Last modified: Thursday, September 18, 2008
IU President McRobbie announces $1 million commitment to university-wide diversity initiative
FOR IMMEDIATE RELEASE
Sept. 18, 2008
BLOOMINGTON, Ind. -- Indiana University President Michael A. McRobbie today (Sept. 18) announced the establishment of a major $1 million initiative to strengthen racial, ethnic and cultural diversity at all of the university's campuses.
"This initiative is designed to advance strategies identified by our various campuses in their diversity plans that I requested last year," McRobbie said. "We want to draw upon the creativity of each campus as it looks at its diversity challenges and provide resources to help them successfully address these challenges."
The program, known as the President's University Diversity Initiative, will support proposals that improve access to and graduation from IU for students from under-represented communities.
McRobbie said the proposals will need to address at least one of four dimensions of diversity outlined in the campus plans: institutional leadership and commitment, curricular and co-curricular transformation, campus climate and representational diversity.
"This is an important goal for us," McRobbie said. "By providing a significant level of funding, we are enabling the campuses to move more quickly than what otherwise might have been possible."
In June 2007, chancellors were asked to develop campus-specific plans for increasing diversity. Each plan outlined, among other things, steps needed to increase the number of under-represented minorities among students, faculty and professional staff.
Dr. Edwin C. Marshall, IU vice president for diversity, equity and multicultural affairs and professor of optometry and public health, presented some of the strategies outlined in those plans at today's trustees' meeting.
"Much of the activity contained in the campus plans has been ongoing, but these funds should be a boost to help move things quicker and farther than people have been able to historically because of constraints on resources," Marshall said.
Marshall said the initiative should be seen as a signal that the administration realizes that good ideas cannot effectively go forward without strong commitment from the university.

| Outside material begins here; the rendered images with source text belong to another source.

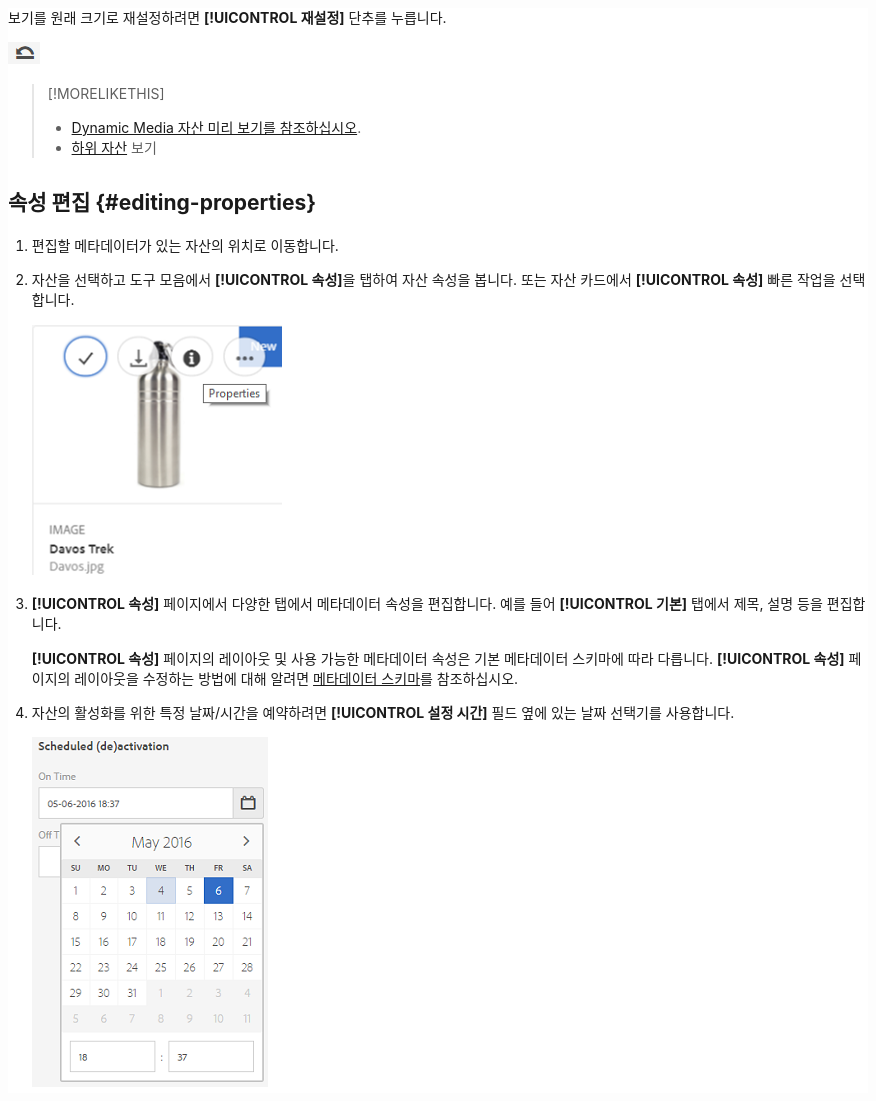    보기를 원래 크기로 재설정하려면 **[!UICONTROL 재설정]** 단추를 누릅니다.

   ![chlimage_1-11](assets/chlimage_1-11.png)

>[!MORELIKETHIS]
>
>* [Dynamic Media 자산 미리 보기를 참조하십시오](/help/assets/previewing-assets.md).
>* [하위 자산](managing-linked-subassets.md#viewing-subassets) 보기


## 속성 편집 {#editing-properties}

1. 편집할 메타데이터가 있는 자산의 위치로 이동합니다.

1. 자산을 선택하고 도구 모음에서 **[!UICONTROL 속성]**&#x200B;을 탭하여 자산 속성을 봅니다. 또는 자산 카드에서 **[!UICONTROL 속성]** 빠른 작업을 선택합니다.

   ![properties_quickaction](assets/properties_quickaction.png)

1. **[!UICONTROL 속성]** 페이지에서 다양한 탭에서 메타데이터 속성을 편집합니다. 예를 들어 **[!UICONTROL 기본]** 탭에서 제목, 설명 등을 편집합니다.

   **[!UICONTROL 속성]** 페이지의 레이아웃 및 사용 가능한 메타데이터 속성은 기본 메타데이터 스키마에 따라 다릅니다. **[!UICONTROL 속성]** 페이지의 레이아웃을 수정하는 방법에 대해 알려면 [메타데이터 스키마](metadata-schemas.md)를 참조하십시오.

1. 자산의 활성화를 위한 특정 날짜/시간을 예약하려면 **[!UICONTROL 설정 시간]** 필드 옆에 있는 날짜 선택기를 사용합니다.

   ![자산을 설정/해제 시간 사이의 고정 기간 동안 자산을 사용할 수 있도록 설정](assets/chlimage_1-12.png)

"We look at this as a project that actually goes beyond the walls of Indiana University," he added. "We are a community resource and we should be reaching out to our constituent communities to develop partnerships that facilitate increased diversity in student access and attainment at the university level -- a win-win situation for the university and community."
Extended partnerships in the form of local campus-community coalitions, for example, could establish new avenues of communication and engagement in support of the campus diversity plans.
"Education is about opportunity and we want to be able to create opportunities," Marshall said. "In order to be successful as an educational institution, we need to make sure that we're preparing students for the society in which they'll serve."
Any IU unit is eligible to apply for funding under the initiative. The deadline for proposals will be Nov. 3.